You have three of the four things you need for this in your house right now. After the jump, I’ll show you how to do this, and then you, too, will have a bunch of nice hostess gifts in your present closet that you can stuff full of Publix flowers if you get invited to a dinner party last second. Stop looking at me like that; that is a totally normal thing to stock for and I resent the accusation that it isn’t.
Okay, I lied. You need a couple more things than I said. You need a spray bottle filled with half white vinegar and half water (I use this as my glass cleaner, so it was ready), paper towels, Krylon Looking Glass Mirror Spray Paint, and a couple of those cheap vases you get when you order flowers, old milk bottles, or whatever you’ve got hanging out at your house.

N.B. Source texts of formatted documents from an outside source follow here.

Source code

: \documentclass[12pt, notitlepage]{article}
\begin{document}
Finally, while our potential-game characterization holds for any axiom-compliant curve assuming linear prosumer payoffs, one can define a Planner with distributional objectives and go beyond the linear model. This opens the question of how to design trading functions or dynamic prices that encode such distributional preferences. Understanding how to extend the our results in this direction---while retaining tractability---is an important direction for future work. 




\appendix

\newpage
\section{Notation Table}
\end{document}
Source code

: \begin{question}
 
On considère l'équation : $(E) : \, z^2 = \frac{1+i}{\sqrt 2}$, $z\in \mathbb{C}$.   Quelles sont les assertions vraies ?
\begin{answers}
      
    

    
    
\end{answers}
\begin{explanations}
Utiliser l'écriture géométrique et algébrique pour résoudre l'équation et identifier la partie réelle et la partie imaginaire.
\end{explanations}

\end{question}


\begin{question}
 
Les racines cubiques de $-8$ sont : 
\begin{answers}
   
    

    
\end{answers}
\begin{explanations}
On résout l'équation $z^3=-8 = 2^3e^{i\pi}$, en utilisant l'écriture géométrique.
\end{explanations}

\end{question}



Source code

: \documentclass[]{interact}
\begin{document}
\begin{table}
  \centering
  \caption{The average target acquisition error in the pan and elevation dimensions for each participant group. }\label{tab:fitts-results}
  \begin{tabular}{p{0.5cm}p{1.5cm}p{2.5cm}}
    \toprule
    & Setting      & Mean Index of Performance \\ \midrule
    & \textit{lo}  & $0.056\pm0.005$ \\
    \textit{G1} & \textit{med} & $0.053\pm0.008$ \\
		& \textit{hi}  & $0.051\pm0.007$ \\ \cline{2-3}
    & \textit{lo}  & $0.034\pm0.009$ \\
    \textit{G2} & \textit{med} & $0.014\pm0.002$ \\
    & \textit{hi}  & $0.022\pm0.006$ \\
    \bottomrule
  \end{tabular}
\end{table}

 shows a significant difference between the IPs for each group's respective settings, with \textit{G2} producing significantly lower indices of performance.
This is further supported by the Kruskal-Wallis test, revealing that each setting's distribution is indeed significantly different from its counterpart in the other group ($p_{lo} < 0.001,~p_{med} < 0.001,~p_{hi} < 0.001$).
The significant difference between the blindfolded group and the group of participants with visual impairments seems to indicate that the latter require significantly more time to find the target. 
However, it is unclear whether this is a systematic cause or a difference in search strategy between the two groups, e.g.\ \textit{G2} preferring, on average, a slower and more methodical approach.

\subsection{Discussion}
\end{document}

The fifth thing you need is a well-ventilated area because oh my good gravy, it is that Krylon stuff the real deal. Halfway through my little experiment, I had to go lie down with a very stiff drink because I thought the shower curtain was talking to me. It’s at least a gazillion times more potent than any other spray paint ever. I also learned the hard way that the nozzle on this thing is kind of weird looking and inverted by spraying myself in the face. You’re welcome.

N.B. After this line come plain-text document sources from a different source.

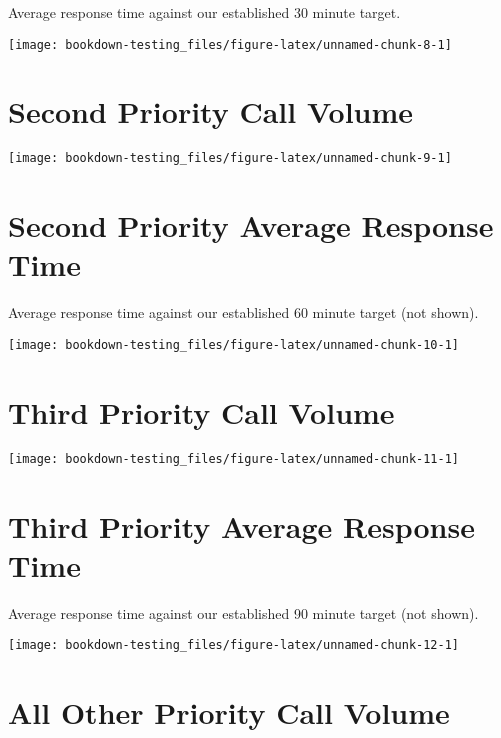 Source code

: \documentclass[]{book}
\begin{document}
Average response time against our established 30 minute target.

\texttt{[image: bookdown-testing\_files/figure-latex/unnamed-chunk-8-1]}

\hypertarget{second-priority-call-volume}{%
\section{Second Priority Call Volume}\label{second-priority-call-volume}}

\texttt{[image: bookdown-testing\_files/figure-latex/unnamed-chunk-9-1]}

\hypertarget{second-priority-average-response-time}{%
\section{Second Priority Average Response Time}\label{second-priority-average-response-time}}

Average response time against our established 60 minute target (not shown).

\texttt{[image: bookdown-testing\_files/figure-latex/unnamed-chunk-10-1]}

\hypertarget{third-priority-call-volume}{%
\section{Third Priority Call Volume}\label{third-priority-call-volume}}

\texttt{[image: bookdown-testing\_files/figure-latex/unnamed-chunk-11-1]}

\hypertarget{third-priority-average-response-time}{%
\section{Third Priority Average Response Time}\label{third-priority-average-response-time}}

Average response time against our established 90 minute target (not shown).

\texttt{[image: bookdown-testing\_files/figure-latex/unnamed-chunk-12-1]}

\hypertarget{all-other-priority-call-volume}{%
\section{All Other Priority Call Volume}\label{all-other-priority-call-volume}}
\end{document}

Before you do anything, clean the glass vessels really well and let them dry. The bottle will tell you that you can just spray that ish on some glass and you’re set, but this is false. I tried that, and it was unsuccessful. Start by doing that, though. The rest of my method has evolved from trial and error, but I promise it works.
Immediately thereafter, spray it down with the watery vinegar until there are beads sticking to the paint, but it isn’t dripping. Here’s where you make some choices: you can either crumble a paper towel and dabdabdab at the beads. This will give you a cloudier look and some people like that. Overall, I was happier when I did not do that, because I wanted it to look like an eroded mirror. It’s a personal call, and I support you in whatever decisions you make. Also you look really nice today.

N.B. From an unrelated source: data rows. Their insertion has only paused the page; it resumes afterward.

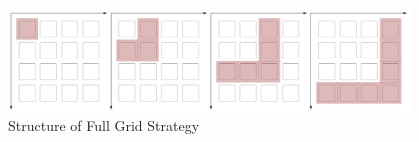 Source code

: \documentclass[final,hyperref={pdfpagelabels=false},table]{beamer}
\begin{document}
\begin{frame}
\begin{columns}[T]
\begin{column}{\colCWidth}





\begin{figure}[h]
\centering
\includegraphics[width=\textwidth]{../gfx/Grids04.png}
\caption{Structure of Full Grid Strategy}
\end{figure}




\end{column}
\begin{column}{\colCWidth}



\end{column}
\end{columns}
\end{frame}
\end{document}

This stuff dries pretty quickly, so just run inside and do some dishes or fold laundry or watch cat videos for a minute. From there, we have another fork in the road: you must decide how opaque you want this vase to be.
Whatever you decide, take a good look in the light and make sure you applied even coats between each application. It doesn’t look very fancy at all if there are patches that just look like normal glass. Then everyone will know how unfancy you are and also you will have ruined a piece of cheap glass you didn’t really care about. THEN WHAT.
I found that I liked the look of about six coats of both the paint and the spray bottle mixture. The ones you saw before the jump was about that. I stopped there because I liked it and it was pretty opaque. Reasonably, I could have stopped at four and four, probably, but I wanted to use up all the paint because there wasn’t enough to start something anew. I let it dry for an hour or two before bringing it inside. This should go without saying, but you’ve gotta hand wash these later.
Since I have this down by now, I think my next step is going to be mercury glassing a dated-looking 80’s contemporary end table. Any other ideas of stuff I could cover in metallic paints?